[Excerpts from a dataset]
■ ■ ■
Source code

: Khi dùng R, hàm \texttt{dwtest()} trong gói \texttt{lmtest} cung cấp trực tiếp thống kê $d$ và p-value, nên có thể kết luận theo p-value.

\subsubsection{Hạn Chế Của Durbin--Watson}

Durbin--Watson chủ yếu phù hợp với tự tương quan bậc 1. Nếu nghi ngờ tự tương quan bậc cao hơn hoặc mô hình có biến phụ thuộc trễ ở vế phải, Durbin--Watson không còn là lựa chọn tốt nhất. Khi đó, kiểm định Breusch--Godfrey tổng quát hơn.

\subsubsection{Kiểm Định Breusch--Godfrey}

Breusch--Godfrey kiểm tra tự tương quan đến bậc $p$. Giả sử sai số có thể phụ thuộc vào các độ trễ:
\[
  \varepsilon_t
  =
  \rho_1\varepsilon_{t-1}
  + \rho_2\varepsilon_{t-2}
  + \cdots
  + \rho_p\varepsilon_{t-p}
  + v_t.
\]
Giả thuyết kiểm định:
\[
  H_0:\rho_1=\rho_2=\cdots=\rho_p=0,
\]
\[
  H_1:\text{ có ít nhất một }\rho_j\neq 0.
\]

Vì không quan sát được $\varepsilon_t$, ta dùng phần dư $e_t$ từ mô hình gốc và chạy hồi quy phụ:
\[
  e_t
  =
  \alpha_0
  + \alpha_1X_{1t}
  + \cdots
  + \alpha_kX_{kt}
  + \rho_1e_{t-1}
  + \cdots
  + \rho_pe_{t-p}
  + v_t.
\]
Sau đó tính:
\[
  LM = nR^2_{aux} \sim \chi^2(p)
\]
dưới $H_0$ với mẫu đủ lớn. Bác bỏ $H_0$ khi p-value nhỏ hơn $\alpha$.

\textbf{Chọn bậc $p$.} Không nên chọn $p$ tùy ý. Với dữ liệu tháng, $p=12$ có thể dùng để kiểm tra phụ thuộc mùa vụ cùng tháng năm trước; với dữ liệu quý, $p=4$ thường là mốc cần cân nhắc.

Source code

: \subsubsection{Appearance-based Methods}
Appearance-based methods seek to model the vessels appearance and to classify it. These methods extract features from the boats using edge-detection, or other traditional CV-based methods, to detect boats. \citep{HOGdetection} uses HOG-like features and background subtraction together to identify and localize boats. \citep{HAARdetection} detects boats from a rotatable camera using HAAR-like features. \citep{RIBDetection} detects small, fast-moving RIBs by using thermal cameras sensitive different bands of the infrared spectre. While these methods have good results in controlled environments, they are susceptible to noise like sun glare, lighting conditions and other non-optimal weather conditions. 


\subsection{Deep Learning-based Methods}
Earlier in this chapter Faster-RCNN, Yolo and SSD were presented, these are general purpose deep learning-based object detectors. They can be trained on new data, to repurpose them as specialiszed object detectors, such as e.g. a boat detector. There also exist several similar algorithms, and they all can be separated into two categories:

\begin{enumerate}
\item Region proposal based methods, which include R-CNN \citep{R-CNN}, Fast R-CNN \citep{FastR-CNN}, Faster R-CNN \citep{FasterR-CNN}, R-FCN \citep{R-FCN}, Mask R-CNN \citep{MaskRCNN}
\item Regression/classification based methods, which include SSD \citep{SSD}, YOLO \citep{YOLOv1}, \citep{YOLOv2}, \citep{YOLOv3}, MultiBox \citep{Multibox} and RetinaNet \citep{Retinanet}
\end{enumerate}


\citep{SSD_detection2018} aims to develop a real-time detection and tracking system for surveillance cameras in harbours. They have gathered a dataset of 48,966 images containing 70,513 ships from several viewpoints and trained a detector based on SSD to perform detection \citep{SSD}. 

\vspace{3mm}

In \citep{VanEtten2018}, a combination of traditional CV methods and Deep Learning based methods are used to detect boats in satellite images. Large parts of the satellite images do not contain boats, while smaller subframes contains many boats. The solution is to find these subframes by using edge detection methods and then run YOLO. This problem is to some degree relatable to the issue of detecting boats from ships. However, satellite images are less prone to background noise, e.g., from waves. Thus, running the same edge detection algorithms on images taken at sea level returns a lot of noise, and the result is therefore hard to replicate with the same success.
■ ■ ■
Task requirements: Please give the number of lines above containing "chọn" and nothing else.

Answer: 2